When the Orwellian-named Department of Homeland Security was formed in November 2002, it combined a number of agencies which had previously been assigned to other parts of the administration into a single Cabinet-level department. For example, the U.S. Customs Service had been part of the Treasury Department; Immigration & Naturalization under Justice; the Transportation Security Administration under Transportation; and so forth (full list).
And to be fair, there were plenty of instances where some sort of reorganization was probably long overdue. It’s not easy for a naïve outside observer like me to see what was the point (other than maybe interagency turf wars) of having the National Biological Warfare Defense Analysis Center under Defense, and Chemical, Biological, Radiological, and Nuclear Countermeasures under Energy; or to put the Federal Computer Incident Response Center under the aegis of the General Services Administration, the National Communications System under Defense, and the National Infrastructure Protection Center under Justice.
But in retrospect, it should have been obvious that combining all these security and enforcement agencies into a single department, largely insulated from the more open and public-oriented “service” agencies of the departments in which they had formerly been incorporated, was creating an incubator of toxic culture. Paranoia, obscurantism, us-vs.-them attitudes toward the citizens, and a general belief that “we’re the Good Guys, so whatever we do is a Good Thing” have been running rampant in DHS, and in ICE in particular. There were some who didn’t have to wait for a retrospective view to see it: Russ Feingold, Ron Wyden, and Ted Kennedy come to mind, and no doubt others now lost in what remains of my septuagenarian memory, as well as such organizations as EFF, the ACLU, and EPIC. But with memories of 9/11 still fresh, and Republicans in control of both House and Senate, opposition to anything labelled, however disingenuously, as an antiterrorist measure was equated with opposition to patriotism, and hooted down with great hooting.

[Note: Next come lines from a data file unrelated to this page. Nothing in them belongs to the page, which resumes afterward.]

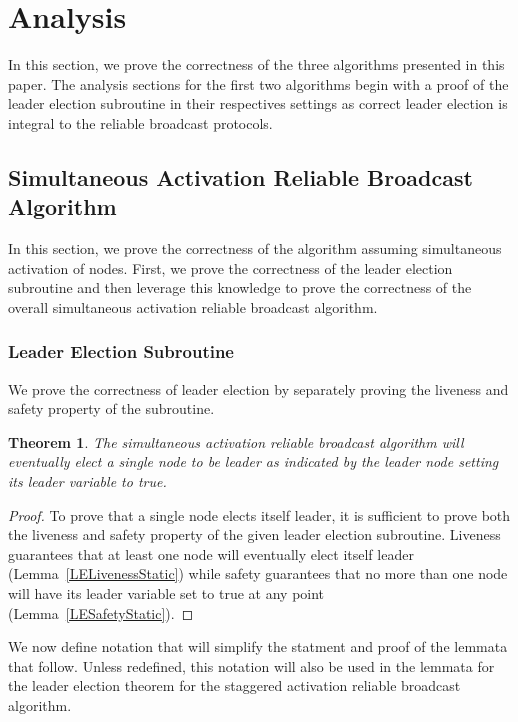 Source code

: \documentclass[english]{article}
\newtheorem{theorem}{Theorem}[section]
\begin{document}
\section{Analysis}

In this section, we prove the correctness of the three algorithms presented in this paper. The analysis sections for the first two algorithms begin with a proof of the leader election subroutine in their respectives settings as correct leader election is integral to the reliable broadcast protocols.

\subsection {Simultaneous Activation Reliable Broadcast Algorithm}

In this section, we prove the correctness of the algorithm assuming simultaneous activation of nodes. First, we prove the correctness of the leader election subroutine and then leverage this knowledge to prove the correctness of the overall simultaneous activation reliable broadcast algorithm.

\subsubsection{Leader Election Subroutine}

We prove the correctness of leader election by separately proving the liveness and safety property of the subroutine.

\begin{theorem}
\label{LeaderElectionStatic}
The simultaneous activation reliable broadcast algorithm will eventually elect a single node to be leader as indicated by the leader node setting its leader variable to true.
\end{theorem}
\begin{proof}
To prove that a single node elects itself leader, it is sufficient to prove both the liveness and safety property of the given leader election subroutine. Liveness guarantees that at least one node will eventually elect itself leader (Lemma~\ref{LELivenessStatic}) while safety guarantees that no more than one node will have its leader variable set to true at any point (Lemma~\ref{LESafetyStatic}).
\end{proof}

We now define notation that will simplify the statment and proof of the lemmata that follow. Unless redefined, this notation will also be used in the lemmata for the leader election theorem for the staggered activation reliable broadcast algorithm.
\end{document}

The newly-formed Immigration & Customs Enforcement service was perhaps especially susceptible to these malign influences, because it had been formed by combining two former agencies (the U.S. Customs Service and the Immigration & Naturalization Service), which had each had their own “service” and “enforcement” sections, and assigning the “service” functions to U.S. Customs & Border Protection and the “enforcement” functions to ICE. At any rate, it has certainly become the most flagrant case of an agency running amok and making its own secretive rules. The recent allegations of medical and surgical abuse at the Irwin County Detention Center in Georgia are only the most recent and appalling indications of an agency doing as it pleased and concealing its activities from oversight; and even if those should prove unfounded there are surely enough credible allegations of torture, kidnapping, sexual assault, child abuse, illegal deportations, and other crimes to justify the agency’s being prosecuted as a criminal organization under the RICO Act.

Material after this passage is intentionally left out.